Je crois que ce serait une illusion d’optique. Faites l’addition AfD (10,3%) + CDU/CSU (24,1%) + FDP (11,5%) : on est à 45,9% des voix ; mettez en face le SPD (25,7%) + les Verts (14,8%) + Die Linke (4,9%) : on est à 45,3%. Donc deux blocs égaux si on regarde uniquement le clivage droite/gauche. En siège, vous avez même 371 pour une coalition de droite et 363 pour une coalition de gauche. Le problème est cependant le même qu’en France : la CDU et le FDP ne veulent pas gouverner avec l’AfD. Et le FDP va même faire des contorsions pour être au gouvernement avec deux partis de gauche !  

Quel bilan tirez-vous des seize années d’Angela Merkel à la chancellerie ?

Je fais partie des rares observateurs en France qui pensent que Madame Merkel a un très mauvais bilan pour l’Allemagne et pour l’Europe. À force de répéter « Il n’y a pas d’alternative » et de refuser le débat politique, elle a passé les trois quarts de son temps au pouvoir en Grande Coalition. Derrière les apparences d’un consensus, elle a gouverné en fait de manière très idéologique, comme le montre l’abandon du compromis de Gerhard Schröder avec les Verts sur une sortie partielle du nucléaire ; ou l’ouverture totale des frontières aux réfugiés de Syrie et aux migrants opportunistes qui se sont engouffrés dans la brèche à l’automne 2015. Madame Merkel porte une responsabilité directe, de ce fait, dans les attentats de novembre 2015 à Paris, puisque trois des terroristes sont passés par l’Allemagne à cette occasion.

Merkel correspondait à un moment où les Allemands voulaient se persuader que l’histoire était finie. Le Brexit, l’élection de Trump, la crise des Gilets jaunes leur font prendre conscience que l’histoire se réveille

Avec elle, aucun progrès n’a été fait dans la relation franco-allemande : elle a été houspillée par Nicolas Sarkozy en permanence, que ce soit pour se modérer vis-à-vis de la Russie ou pour réagir face à la crise de 2008. François Hollande n’a jamais osé la contredire ; quant à Emmanuel Macron, elle l’a peu pris au sérieux puisqu’elle ne lui pas accordé un budget de la zone euro, avant de redéfinir aux conditions allemandes le cadre d’un « plan de relance européen », qui concerne toute l’UE. Ce n’est pas qu’avec la France que madame Merkel a manqué le coche. La gestion allemande de la crise grecque de 2010-2015 a accéléré l’émergence d’un véritable Mezzogiorno de la zone euro. Angela Merkel a été incapable de modérer les Ukrainiens de l’Ouest en 2013-2014 puis de faire respecter les Accords de Minsk, lancés par la France et la Russie.
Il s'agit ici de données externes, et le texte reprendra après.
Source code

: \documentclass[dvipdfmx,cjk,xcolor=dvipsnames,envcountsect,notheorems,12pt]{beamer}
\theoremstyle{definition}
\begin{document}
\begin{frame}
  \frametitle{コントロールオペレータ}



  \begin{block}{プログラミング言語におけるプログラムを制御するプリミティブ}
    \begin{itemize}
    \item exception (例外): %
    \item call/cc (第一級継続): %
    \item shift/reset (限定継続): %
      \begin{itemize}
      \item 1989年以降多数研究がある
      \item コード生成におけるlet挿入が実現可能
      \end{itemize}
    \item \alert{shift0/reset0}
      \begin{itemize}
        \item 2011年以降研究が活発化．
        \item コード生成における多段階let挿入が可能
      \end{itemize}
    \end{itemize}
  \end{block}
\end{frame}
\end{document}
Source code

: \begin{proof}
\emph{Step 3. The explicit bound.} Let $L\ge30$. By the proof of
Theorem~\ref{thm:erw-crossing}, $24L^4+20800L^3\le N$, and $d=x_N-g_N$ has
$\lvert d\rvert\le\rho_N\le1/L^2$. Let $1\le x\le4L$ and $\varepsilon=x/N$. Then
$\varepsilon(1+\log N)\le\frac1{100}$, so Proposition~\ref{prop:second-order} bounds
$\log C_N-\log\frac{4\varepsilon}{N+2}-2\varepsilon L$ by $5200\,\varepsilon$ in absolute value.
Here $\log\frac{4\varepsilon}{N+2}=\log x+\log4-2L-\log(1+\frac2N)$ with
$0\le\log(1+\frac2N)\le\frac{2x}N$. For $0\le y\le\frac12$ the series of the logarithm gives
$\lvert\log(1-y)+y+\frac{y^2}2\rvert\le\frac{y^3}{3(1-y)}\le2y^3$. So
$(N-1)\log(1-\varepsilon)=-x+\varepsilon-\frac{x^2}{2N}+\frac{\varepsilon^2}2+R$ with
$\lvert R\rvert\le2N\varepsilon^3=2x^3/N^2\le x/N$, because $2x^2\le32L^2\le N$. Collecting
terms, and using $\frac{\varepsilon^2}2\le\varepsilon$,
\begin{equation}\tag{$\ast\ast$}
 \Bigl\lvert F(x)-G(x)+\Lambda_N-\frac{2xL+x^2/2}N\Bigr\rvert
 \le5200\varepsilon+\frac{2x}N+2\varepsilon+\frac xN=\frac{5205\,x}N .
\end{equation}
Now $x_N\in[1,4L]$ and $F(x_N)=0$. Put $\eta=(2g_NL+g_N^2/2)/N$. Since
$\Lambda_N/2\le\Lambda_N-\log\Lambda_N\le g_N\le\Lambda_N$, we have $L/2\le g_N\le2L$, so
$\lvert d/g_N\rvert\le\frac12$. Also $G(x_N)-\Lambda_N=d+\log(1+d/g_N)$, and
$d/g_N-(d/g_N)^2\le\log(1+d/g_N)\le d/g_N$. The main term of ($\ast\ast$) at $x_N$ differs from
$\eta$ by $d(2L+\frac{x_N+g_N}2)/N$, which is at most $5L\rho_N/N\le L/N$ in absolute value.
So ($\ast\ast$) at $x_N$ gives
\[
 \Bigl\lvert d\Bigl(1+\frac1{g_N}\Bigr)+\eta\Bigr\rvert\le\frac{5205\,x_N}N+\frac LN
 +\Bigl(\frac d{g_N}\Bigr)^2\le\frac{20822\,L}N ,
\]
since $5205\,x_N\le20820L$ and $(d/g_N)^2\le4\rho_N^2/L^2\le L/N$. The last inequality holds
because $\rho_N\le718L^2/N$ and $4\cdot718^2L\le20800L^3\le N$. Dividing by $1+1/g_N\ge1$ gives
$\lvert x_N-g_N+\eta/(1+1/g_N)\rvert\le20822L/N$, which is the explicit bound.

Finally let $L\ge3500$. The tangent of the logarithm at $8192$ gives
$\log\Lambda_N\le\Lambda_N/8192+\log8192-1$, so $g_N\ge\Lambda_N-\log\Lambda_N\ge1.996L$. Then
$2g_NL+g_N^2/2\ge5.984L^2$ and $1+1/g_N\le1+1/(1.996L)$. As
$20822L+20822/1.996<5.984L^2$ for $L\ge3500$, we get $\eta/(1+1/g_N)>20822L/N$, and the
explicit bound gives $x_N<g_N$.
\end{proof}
Elle n’a pas voulu entendre David Cameron quand il annonçait la possibilité du Brexit puis, en refusant de prendre parti entre les partisans d’un « Brexit punitif » et ceux d’un « Brexit négocié », elle a fait durer inutilement la négociation.

Pourquoi me direz-vous alors, est-elle restée populaire ? Elle correspondait à un moment où les Allemands voulaient se persuader que l’histoire était finie. Le Brexit, l’élection de Trump, la crise des Gilets jaunes leur font prendre conscience que l’histoire se réveille. Et le résultat de l’élection de 2021 signifie avant tout que les Allemands voudraient une personnalité capable de tenir le gouvernail à la Chancellerie. C’est pourquoi Olaf Scholz tient la corde.